→ **Work to complete**:
Report only the number of lines below in which the string "terbiyesiz" appears.

[Dataset entries]
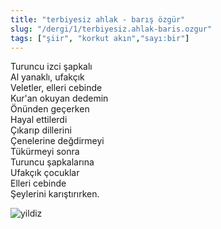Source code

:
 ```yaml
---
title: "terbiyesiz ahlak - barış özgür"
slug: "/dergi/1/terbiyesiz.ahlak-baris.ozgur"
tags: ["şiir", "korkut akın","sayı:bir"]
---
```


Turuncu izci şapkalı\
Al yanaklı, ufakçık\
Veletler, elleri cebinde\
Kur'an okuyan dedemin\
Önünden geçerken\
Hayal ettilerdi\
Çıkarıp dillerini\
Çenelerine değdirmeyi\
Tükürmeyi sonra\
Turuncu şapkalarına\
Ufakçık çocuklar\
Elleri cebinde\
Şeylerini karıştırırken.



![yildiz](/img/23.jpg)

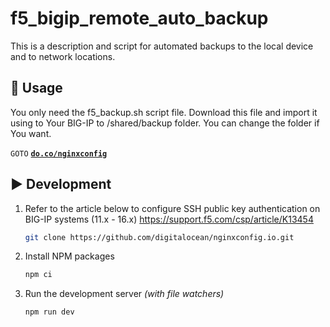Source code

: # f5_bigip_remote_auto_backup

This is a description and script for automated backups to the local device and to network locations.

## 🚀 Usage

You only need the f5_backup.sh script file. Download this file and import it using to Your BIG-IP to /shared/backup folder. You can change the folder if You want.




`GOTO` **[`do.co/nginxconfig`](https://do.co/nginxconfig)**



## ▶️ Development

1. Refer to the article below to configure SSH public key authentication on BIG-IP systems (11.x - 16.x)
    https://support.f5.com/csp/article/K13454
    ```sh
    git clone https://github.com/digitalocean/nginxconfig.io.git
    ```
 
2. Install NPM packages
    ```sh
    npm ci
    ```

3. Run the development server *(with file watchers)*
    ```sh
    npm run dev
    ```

...

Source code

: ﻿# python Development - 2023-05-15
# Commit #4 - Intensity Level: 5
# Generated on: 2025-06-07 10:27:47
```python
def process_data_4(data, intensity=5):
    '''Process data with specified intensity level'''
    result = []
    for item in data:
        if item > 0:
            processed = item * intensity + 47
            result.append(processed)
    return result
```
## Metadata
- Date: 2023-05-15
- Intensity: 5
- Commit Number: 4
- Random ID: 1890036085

→ **Response**:
2